(Collected data)
● ● ● ● ●
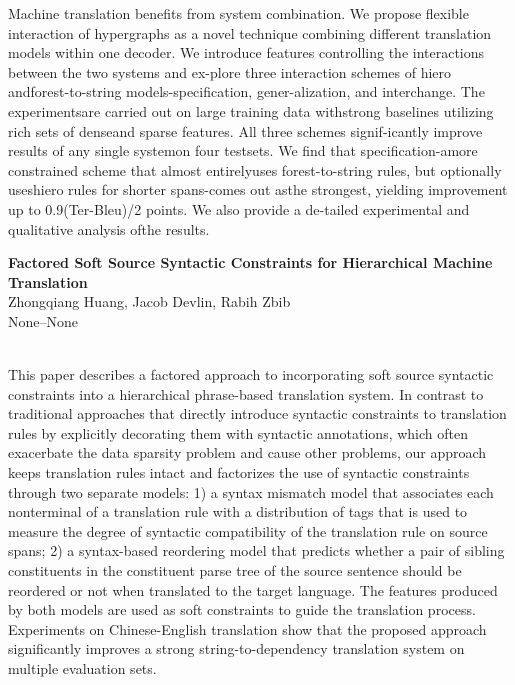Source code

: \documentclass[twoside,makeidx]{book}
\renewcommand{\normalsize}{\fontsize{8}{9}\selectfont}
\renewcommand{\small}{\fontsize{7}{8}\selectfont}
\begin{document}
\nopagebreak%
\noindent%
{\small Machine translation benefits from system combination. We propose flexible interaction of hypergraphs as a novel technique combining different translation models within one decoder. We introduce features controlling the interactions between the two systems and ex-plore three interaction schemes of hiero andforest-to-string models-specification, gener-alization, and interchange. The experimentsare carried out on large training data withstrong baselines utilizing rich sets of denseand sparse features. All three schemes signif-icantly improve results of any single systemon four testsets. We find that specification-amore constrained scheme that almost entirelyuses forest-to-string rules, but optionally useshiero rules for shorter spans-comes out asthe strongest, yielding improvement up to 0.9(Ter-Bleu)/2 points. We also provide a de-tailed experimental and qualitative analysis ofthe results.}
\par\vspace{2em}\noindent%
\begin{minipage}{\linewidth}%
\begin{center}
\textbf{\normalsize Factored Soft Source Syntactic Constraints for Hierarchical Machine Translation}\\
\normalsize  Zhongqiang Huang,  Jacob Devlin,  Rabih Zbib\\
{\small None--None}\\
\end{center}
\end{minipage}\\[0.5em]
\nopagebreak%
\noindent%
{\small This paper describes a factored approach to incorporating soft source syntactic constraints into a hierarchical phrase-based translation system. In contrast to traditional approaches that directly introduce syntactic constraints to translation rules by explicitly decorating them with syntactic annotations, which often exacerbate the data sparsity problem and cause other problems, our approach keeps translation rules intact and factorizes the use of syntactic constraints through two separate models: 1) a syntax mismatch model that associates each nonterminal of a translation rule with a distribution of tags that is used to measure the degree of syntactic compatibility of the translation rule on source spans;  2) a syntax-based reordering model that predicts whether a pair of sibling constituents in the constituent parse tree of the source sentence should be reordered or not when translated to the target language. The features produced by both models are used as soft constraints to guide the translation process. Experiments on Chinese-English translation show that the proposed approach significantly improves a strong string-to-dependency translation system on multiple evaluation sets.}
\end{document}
● ● ● ● ●
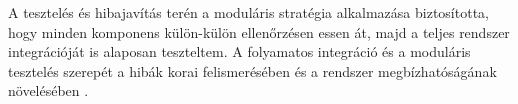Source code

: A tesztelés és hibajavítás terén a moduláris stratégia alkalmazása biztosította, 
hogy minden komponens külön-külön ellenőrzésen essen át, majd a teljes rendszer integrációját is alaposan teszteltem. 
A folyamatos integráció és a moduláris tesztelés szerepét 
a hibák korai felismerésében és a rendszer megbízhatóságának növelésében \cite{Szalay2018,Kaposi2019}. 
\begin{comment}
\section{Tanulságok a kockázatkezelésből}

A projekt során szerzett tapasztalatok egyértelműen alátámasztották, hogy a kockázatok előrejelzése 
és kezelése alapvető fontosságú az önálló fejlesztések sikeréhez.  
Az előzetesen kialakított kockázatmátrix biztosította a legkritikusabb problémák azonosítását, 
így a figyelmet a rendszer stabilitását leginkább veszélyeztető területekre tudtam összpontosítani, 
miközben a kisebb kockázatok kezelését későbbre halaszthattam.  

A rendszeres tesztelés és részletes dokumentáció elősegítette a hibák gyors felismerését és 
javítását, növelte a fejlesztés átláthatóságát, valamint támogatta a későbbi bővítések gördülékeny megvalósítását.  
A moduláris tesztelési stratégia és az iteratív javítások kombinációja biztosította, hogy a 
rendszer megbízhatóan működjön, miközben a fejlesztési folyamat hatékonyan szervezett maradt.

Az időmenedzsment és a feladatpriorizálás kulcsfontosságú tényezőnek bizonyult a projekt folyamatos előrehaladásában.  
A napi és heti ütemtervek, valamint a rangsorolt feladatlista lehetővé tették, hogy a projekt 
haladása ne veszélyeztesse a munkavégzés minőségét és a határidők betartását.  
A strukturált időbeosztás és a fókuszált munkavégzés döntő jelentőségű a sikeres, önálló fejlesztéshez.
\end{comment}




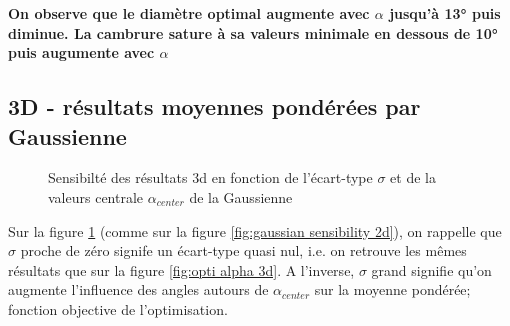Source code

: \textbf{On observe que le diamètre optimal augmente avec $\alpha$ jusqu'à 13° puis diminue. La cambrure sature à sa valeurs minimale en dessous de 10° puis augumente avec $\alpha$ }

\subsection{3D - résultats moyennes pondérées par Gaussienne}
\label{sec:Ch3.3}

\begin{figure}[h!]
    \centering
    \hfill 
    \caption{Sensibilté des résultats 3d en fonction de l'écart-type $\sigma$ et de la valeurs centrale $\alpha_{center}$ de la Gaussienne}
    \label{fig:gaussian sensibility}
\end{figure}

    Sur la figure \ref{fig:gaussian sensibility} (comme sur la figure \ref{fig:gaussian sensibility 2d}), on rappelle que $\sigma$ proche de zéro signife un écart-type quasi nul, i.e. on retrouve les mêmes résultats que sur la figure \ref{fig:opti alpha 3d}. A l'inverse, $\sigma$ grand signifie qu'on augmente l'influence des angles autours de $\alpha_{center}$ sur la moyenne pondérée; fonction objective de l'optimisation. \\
● ● ● ● ●
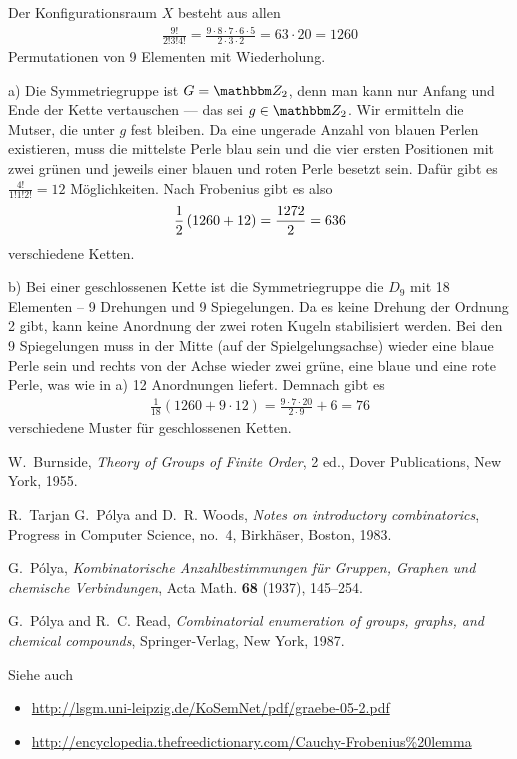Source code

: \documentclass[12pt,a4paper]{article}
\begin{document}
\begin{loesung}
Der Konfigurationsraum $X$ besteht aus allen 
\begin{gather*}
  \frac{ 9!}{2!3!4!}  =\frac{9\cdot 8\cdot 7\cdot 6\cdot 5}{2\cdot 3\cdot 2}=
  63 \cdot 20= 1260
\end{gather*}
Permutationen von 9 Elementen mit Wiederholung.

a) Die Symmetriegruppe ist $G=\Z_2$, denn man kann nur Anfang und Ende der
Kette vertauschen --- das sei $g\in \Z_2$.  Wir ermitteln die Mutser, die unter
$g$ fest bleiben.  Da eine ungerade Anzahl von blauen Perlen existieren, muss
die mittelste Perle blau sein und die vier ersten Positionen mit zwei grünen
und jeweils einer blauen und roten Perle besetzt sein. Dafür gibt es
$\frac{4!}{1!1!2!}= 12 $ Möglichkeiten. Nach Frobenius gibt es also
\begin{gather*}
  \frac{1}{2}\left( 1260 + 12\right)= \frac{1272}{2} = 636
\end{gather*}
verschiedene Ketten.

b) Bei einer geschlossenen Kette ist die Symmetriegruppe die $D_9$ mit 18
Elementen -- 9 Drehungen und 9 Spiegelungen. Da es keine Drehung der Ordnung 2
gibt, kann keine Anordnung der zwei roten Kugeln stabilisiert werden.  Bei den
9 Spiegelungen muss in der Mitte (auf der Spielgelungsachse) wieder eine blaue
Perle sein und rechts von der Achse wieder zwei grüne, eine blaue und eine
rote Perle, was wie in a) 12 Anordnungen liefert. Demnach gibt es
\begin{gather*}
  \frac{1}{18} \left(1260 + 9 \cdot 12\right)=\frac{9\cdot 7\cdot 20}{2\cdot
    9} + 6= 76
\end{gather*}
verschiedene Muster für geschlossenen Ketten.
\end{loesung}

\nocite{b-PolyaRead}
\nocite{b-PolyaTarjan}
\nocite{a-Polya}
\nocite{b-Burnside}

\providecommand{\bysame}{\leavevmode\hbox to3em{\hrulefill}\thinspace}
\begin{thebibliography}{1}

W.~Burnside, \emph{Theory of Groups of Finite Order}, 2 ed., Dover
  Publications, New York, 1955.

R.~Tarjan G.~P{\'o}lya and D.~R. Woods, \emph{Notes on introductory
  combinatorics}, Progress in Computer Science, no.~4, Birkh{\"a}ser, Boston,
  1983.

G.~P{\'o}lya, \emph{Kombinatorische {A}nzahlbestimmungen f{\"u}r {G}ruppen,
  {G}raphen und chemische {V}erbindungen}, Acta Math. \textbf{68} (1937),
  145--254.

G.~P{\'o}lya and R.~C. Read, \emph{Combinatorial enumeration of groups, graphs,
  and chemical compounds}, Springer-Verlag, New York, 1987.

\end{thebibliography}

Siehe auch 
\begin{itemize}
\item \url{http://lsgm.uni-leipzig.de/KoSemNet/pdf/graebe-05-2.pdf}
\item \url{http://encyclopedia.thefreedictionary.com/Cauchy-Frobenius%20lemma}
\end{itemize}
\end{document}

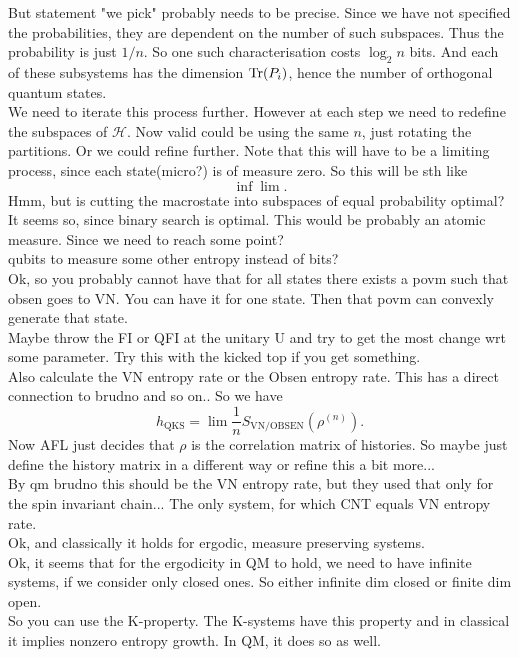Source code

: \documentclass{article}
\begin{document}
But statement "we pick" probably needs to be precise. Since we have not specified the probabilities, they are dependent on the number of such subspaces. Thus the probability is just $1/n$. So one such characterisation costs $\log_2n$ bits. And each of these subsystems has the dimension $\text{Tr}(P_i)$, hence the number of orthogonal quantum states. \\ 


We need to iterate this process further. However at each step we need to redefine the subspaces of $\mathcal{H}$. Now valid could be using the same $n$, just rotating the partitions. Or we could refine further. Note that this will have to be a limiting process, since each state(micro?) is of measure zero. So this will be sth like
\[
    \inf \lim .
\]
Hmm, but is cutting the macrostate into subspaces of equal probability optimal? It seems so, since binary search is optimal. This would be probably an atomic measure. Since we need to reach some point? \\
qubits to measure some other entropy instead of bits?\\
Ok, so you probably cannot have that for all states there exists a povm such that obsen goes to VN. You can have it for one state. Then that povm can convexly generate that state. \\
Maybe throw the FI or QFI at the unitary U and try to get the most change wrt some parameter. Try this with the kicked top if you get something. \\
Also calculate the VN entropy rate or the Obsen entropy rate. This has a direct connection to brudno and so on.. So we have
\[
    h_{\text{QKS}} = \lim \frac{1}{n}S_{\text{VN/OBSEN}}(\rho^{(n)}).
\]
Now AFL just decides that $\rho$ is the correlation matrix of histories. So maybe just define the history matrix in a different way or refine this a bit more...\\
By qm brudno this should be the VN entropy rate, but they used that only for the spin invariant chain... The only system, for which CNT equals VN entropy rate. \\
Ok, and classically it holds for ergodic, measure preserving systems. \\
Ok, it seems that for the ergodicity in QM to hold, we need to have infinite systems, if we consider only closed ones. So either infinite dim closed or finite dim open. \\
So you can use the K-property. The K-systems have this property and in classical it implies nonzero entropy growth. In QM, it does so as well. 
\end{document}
● ● ● ● ●
__EXERCISE INSTRUCTIONS__. Show all lines in the entries above where the string "some" appears.

__ANSWER SECTION__.
Hmm, but is cutting the macrostate into subspaces of equal probability optimal? It seems so, since binary search is optimal. This would be probably an atomic measure. Since we need to reach some point? \\
qubits to measure some other entropy instead of bits?\\
Maybe throw the FI or QFI at the unitary U and try to get the most change wrt some parameter. Try this with the kicked top if you get something. \\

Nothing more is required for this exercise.